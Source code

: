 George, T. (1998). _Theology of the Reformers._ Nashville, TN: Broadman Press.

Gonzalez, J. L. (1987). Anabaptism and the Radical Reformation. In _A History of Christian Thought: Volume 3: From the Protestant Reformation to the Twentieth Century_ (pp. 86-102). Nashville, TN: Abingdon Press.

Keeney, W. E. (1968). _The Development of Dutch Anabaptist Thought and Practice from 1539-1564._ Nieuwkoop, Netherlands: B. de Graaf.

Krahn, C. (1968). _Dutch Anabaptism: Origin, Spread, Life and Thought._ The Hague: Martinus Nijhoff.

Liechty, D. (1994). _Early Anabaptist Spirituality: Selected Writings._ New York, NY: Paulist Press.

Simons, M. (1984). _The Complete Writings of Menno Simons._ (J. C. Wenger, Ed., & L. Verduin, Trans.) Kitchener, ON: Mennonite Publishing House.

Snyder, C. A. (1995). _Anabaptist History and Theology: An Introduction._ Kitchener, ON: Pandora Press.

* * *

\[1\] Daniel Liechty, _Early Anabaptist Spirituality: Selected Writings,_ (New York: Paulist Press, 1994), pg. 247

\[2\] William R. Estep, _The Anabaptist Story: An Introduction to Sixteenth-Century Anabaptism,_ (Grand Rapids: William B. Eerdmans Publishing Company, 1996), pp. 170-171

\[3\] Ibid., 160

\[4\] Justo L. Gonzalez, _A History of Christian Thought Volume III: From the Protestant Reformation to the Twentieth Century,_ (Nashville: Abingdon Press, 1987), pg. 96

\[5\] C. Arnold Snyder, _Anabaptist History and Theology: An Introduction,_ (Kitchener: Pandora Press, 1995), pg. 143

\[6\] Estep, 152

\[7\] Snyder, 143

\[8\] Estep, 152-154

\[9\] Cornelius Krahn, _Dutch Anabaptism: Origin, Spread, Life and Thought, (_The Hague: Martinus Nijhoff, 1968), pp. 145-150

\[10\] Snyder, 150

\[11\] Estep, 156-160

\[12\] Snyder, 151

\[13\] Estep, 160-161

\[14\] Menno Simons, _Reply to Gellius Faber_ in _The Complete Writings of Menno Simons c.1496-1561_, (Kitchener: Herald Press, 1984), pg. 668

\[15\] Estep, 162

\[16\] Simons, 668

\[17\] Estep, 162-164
----------------------------------------
**Exercise:** The records above are to be printed in full, exactly as they appear.

**Output of the task:**
Source code

: George, T. (1998). _Theology of the Reformers._ Nashville, TN: Broadman Press.

Gonzalez, J. L. (1987). Anabaptism and the Radical Reformation. In _A History of Christian Thought: Volume 3: From the Protestant Reformation to the Twentieth Century_ (pp. 86-102). Nashville, TN: Abingdon Press.

Keeney, W. E. (1968). _The Development of Dutch Anabaptist Thought and Practice from 1539-1564._ Nieuwkoop, Netherlands: B. de Graaf.

Krahn, C. (1968). _Dutch Anabaptism: Origin, Spread, Life and Thought._ The Hague: Martinus Nijhoff.

Liechty, D. (1994). _Early Anabaptist Spirituality: Selected Writings._ New York, NY: Paulist Press.

Simons, M. (1984). _The Complete Writings of Menno Simons._ (J. C. Wenger, Ed., & L. Verduin, Trans.) Kitchener, ON: Mennonite Publishing House.

Snyder, C. A. (1995). _Anabaptist History and Theology: An Introduction._ Kitchener, ON: Pandora Press.

* * *

\[1\] Daniel Liechty, _Early Anabaptist Spirituality: Selected Writings,_ (New York: Paulist Press, 1994), pg. 247

\[2\] William R. Estep, _The Anabaptist Story: An Introduction to Sixteenth-Century Anabaptism,_ (Grand Rapids: William B. Eerdmans Publishing Company, 1996), pp. 170-171

\[3\] Ibid., 160

\[4\] Justo L. Gonzalez, _A History of Christian Thought Volume III: From the Protestant Reformation to the Twentieth Century,_ (Nashville: Abingdon Press, 1987), pg. 96

\[5\] C. Arnold Snyder, _Anabaptist History and Theology: An Introduction,_ (Kitchener: Pandora Press, 1995), pg. 143

\[6\] Estep, 152

\[7\] Snyder, 143

\[8\] Estep, 152-154

\[9\] Cornelius Krahn, _Dutch Anabaptism: Origin, Spread, Life and Thought, (_The Hague: Martinus Nijhoff, 1968), pp. 145-150

\[10\] Snyder, 150

\[11\] Estep, 156-160

\[12\] Snyder, 151

\[13\] Estep, 160-161

\[14\] Menno Simons, _Reply to Gellius Faber_ in _The Complete Writings of Menno Simons c.1496-1561_, (Kitchener: Herald Press, 1984), pg. 668

\[15\] Estep, 162

\[16\] Simons, 668

\[17\] Estep, 162-164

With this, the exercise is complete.